Author: Michael Fried
Publisher: Princeton University Press
Published: 2023-10-17
Total Pages: 316
ISBN-13: 069125298X
DOWNLOAD EBOOK →A major reevaluation of Caravaggio from one of today's leading art historians This is a groundbreaking examination of one of the most important artists in the Western tradition by one of the leading art historians and critics of the past half-century. In his first extended consideration of the Italian Baroque painter Michelangelo Merisi da Caravaggio (1573-1610), Michael Fried offers a transformative account of the artist's revolutionary achievement. Based on the A. W. Mellon Lectures in the Fine Arts delivered at the National Gallery of Art, The Moment of Caravaggio displays Fried's unique combination of interpretive brilliance, historical seriousness, and theoretical sophistication, providing sustained and unexpected readings of a wide range of major works, from the early Boy Bitten by a Lizard to the late Martyrdom of Saint Ursula. The result is an electrifying new perspective on a crucial episode in the history of European painting.

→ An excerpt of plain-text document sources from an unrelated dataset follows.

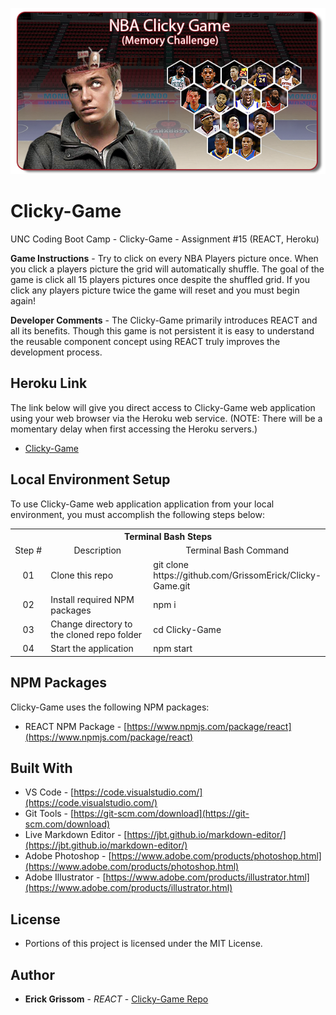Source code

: <p align="center">
<a href="https://uncbc-nytscrape.herokuapp.com/" target="_blank"><img src=https://github.com/GrissomErick/Clicky-Game/blob/master/public/img/Clicky_Game_Header.png?raw=true" alt="Project logo"/></a>
</p>

# Clicky-Game
UNC Coding Boot Camp - Clicky-Game - Assignment #15 (REACT, Heroku)

**Game Instructions** - Try to click on every NBA Players picture once. When you click a players picture the grid will automatically shuffle. The goal of the game is click all 15 players pictures once despite the shuffled grid. If you click any players picture twice the game will reset and  you must begin again!

**Developer Comments** - The Clicky-Game primarily introduces REACT and all its benefits. Though this game is not persistent it is easy to understand the reusable component concept using REACT truly improves the development process.

## Heroku Link
The link below will give you direct access to Clicky-Game web application using your web browser via the Heroku web service. (NOTE: There will be a momentary delay when first accessing the Heroku servers.)

* [Clicky-Game](https://uncbc-clickygame.herokuapp.com/)

## Local Environment Setup
To use Clicky-Game web application application from your local environment, you must accomplish the following steps below:

<table>
  <tr>
    <th colspan="3">Terminal Bash Steps</th>
  </tr>
  <tr>
    <td align="center" style="width: 75px;">Step #</td>
    <td align="center" style="width: 330px;">Description</td>
    <td  align="center" >Terminal Bash Command</td>
  </tr>
  <tr>
    <td align="center">01</td>
    <td>Clone this repo</td>
    <td>git clone https://<i></i>github.com/GrissomErick/Clicky-Game.git</td>
  </tr>
  <tr>
    <td align="center">02</td>
    <td>Install required NPM packages</td>
    <td>npm i</td>
  </tr>
  <tr>
    <td align="center">03</td>
    <td>Change directory to the cloned repo folder</td>
    <td>cd Clicky-Game</td>
  </tr>
  <tr>
    <td align="center">04</td>
    <td>Start the application</td>
    <td>npm start</td>
  </tr>
  </table>

## NPM Packages
Clicky-Game uses the following NPM packages:
- REACT NPM Package - [https://www.npmjs.com/package/react](https://www.npmjs.com/package/react)

## Built With

* VS Code - [https://code.visualstudio.com/](https://code.visualstudio.com/)
* Git Tools - [https://git-scm.com/download](https://git-scm.com/download)
* Live Markdown Editor - [https://jbt.github.io/markdown-editor/](https://jbt.github.io/markdown-editor/)
* Adobe Photoshop - [https://www.adobe.com/products/photoshop.html](https://www.adobe.com/products/photoshop.html)
* Adobe Illustrator - [https://www.adobe.com/products/illustrator.html](https://www.adobe.com/products/illustrator.html)

## License

* Portions of this project is licensed under the MIT License.

## Author

* **Erick Grissom** - *REACT* - [Clicky-Game Repo](https://github.com/GrissomErick/Clicky-Game)

<!-- Heroku References: https://evening-ridge-94356.herokuapp.com/ | https://git.heroku.com/evening-ridge-94356.git -->

<!--
- express-handlebars NPM Package - [https://www.npmjs.com/package/express-handlebars](https://www.npmjs.com/package/express-handlebars)
- body-parser NPM Package - [https://www.npmjs.com/package/body-parser](https://www.npmjs.com/package/body-parser)
- cheerio NPM Package - [ttps://www.npmjs.com/package/cheerio](https://www.npmjs.com/package/cheerio)
- mongoose NPM Package - [https://www.npmjs.com/package/mongoose](https://www.npmjs.com/package/mongoose)
- request NPM Package - [https://www.npmjs.com/package/request](https://www.npmjs.com/package/request)
- node.js - [https://nodejs.org/en/](https://nodejs.org/en/)
- mysql NPM Package - [https://www.npmjs.com/package/mysql](https://www.npmjs.com/package/mysql)
- inquirer NPM Package - [https://www.npmjs.com/package/inquirer](https://www.npmjs.com/package/inquirer)
- cli-table NPM Package - [https://www.npmjs.com/package/cli-table](https://www.npmjs.com/package/cli-table)
- heroku-cli NPM Package - [https://www.npmjs.com/package/heroku-cli](https://www.npmjs.com/package/heroku-cli)
- express NPM Package - [https://www.npmjs.com/package/express](https://www.npmjs.com/package/express)
- path NPM Package - [https://www.npmjs.com/package/path](https://www.npmjs.com/package/path)
- body-parser NPM Package - [https://www.npmjs.com/package/body-parser](https://www.npmjs.com/package/body-parser)
- express NPM Package - [https://www.npmjs.com/package/express](https://www.npmjs.com/package/express)
- express-handlebars NPM Package - [https://www.npmjs.com/package/express-handlebars](https://www.npmjs.com/package/express-handlebars)
- body-parser NPM Package - [https://www.npmjs.com/package/body-parser](https://www.npmjs.com/package/body-parser)
- cheerio NPM Package - [ttps://www.npmjs.com/package/cheerio](https://www.npmjs.com/package/cheerio)
- mongoose NPM Package - [https://www.npmjs.com/package/mongoose](https://www.npmjs.com/package/mongoose)
- request NPM Package - [https://www.npmjs.com/package/request](https://www.npmjs.com/package/request)
-->
  
  <!--
  <table>
  <tr>
    <th colspan="3">Web Browser Steps</th>
  </tr>
  <tr>
    <td align="center" style="width: 75px;">Step #</td>
    <td align="center" style="width: 400px;">Description</td>
    <td align="center" style="width: 200px;">Browser Route</td>
  </tr>
  <tr>
    <td align="center">01</td>
    <td>Navigate web browser to the application home page</td>
    <td>localhost:3000</td>
  </tr>
  </table>
  -->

Focusing on the emergence of the full-blown "gallery picture" in Rome during the last decade of the sixteenth century and the first decades of the seventeenth, Fried draws forth an expansive argument, one that leads to a radically revisionist account of Caravaggio's relation to the self-portrait; of the role of extreme violence in his art, as epitomized by scenes of decapitation; and of the deep structure of his epoch-defining realism. Fried also gives considerable attention to the art of Caravaggio's great rival, Annibale Carracci, as well as to the work of Caravaggio's followers, including Orazio and Artemisia Gentileschi, Bartolomeo Manfredi, and Valentin de Boulogne. Please note: All images in this ebook are presented in black and white and have been reduced in size.